Richie Pugh
- Birth name: Richard Pugh
- Date of birth: 10 August 1983 (age 41)
- Place of birth: Swansea, Wales
- Height: 1.80 m (5 ft 11 in)
- Weight: 97 kg (15 st 4 lb; 214 lb)

Rugby union career
- Position(s): Flanker

Senior career
- Years: Team / Apps / (Points)
- Swansea /  / ()
- Cardiff /  / ()
- 2007–08: London Welsh /  / ()
- 2008–09: Exeter /  / ()

Provincial / State sides
- Years: Team / Apps / (Points)
- 2003–08: Ospreys / 78 / (35)
- 2009–13: Scarlets / 49 / (20)
- Correct as of 22:40, 29 November 2010 (UTC)

International career
- Years: Team / Apps / (Points)
- Wales U16
- Wales U19
- Wales U21
- 2005–: Wales / 1 / (5)

National sevens team
- Years: Team /  / Comps
- Wales 7's /  / 36
- Medal record
Men's rugby sevens
Representing Wales
Rugby World Cup Sevens
| Gold medal – first place | 2009 Dubai | Team competition |

= Richie Pugh =

Welsh rugby player (born 1983)

Richie Pugh (born 10 August 1983) is Wales international rugby union player who plays at openside flanker.

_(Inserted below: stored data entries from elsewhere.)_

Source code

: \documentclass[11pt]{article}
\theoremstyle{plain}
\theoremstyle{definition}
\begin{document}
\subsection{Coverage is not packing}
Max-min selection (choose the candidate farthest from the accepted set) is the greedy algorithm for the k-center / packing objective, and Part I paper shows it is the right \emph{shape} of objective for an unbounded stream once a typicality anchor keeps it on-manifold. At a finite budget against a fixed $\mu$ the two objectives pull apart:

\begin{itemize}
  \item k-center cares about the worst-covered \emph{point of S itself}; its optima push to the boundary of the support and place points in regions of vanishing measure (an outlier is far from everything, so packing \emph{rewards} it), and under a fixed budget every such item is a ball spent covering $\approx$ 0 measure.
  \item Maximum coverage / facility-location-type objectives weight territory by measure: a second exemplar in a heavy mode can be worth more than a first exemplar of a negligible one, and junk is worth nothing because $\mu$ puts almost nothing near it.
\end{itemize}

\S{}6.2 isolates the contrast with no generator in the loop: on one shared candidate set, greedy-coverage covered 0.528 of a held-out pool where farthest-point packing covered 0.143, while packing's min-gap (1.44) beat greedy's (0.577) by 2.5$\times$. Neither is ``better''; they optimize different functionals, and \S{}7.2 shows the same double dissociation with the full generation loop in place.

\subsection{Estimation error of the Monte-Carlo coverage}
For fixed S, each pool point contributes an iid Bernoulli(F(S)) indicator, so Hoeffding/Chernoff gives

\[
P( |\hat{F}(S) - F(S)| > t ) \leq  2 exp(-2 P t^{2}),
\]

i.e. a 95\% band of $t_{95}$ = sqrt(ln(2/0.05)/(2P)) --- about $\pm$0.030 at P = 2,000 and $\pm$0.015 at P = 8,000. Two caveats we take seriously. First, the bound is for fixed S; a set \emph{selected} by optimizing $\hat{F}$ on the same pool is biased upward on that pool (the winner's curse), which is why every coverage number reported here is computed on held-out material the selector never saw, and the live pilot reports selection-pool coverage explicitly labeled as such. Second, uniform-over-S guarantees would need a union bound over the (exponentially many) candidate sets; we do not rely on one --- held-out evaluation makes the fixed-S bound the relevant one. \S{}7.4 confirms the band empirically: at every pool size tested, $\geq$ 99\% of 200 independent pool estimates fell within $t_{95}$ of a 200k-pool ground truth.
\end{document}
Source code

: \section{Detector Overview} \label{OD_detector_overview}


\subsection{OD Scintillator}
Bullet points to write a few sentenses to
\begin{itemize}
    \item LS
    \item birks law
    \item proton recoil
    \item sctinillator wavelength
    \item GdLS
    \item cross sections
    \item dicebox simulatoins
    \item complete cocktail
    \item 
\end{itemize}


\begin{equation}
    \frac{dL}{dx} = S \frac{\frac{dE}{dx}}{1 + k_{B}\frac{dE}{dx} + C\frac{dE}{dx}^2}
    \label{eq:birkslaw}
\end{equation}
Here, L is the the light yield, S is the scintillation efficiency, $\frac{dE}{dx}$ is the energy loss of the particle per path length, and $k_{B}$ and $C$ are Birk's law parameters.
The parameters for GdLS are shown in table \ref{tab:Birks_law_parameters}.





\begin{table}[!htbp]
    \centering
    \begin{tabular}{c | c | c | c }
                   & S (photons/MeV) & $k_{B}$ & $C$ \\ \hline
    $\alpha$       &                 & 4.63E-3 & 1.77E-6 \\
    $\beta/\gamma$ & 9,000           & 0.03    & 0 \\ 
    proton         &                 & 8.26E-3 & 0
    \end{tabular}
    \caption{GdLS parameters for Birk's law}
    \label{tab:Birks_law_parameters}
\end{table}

Pugh was born in Swansea and attended Brynmill primary and Bishop Gore Comprehensive schools before going on to study Sports Science at the University of Wales, Swansea.

Signed as a youth, he played for the Ospreys for five years being part of the 2005 winning Celtic League team and 2007 Magners League team before being released from the regional side in 2008 to join Exeter Chiefs. In May 2009 he joined the Scarlets where he played for 4 seasons alongside the Wales Sevens.

Pugh has played just once for Wales, when he came on as a replacement in their tour match against USA (4 June 2005) which Wales won comfortably by 77–3. Pugh marked his international debut with a try.

Pugh was part of the Welsh team who won the Melrose Cup at the 2009 Rugby World Cup Sevens, having been part of the team for several seasons, and he has also captained the team on several occasions including the 2006 Commonwealth Games in Melbourne, Australia. He was also a member of the team that played in the 2010 Delhi Commonwealth Games.

He was selected in the Wales Sevens squad for 2012–13

He has been appointed assistant coach for the GB women's sevens team in the Rio 2016 Olympics.

Pugh has been appointed as assistant coach to Gareth Williams for the Wales Sevens team in the buildup to the Gold Coast Commonwealth Games and 2018 World Cup.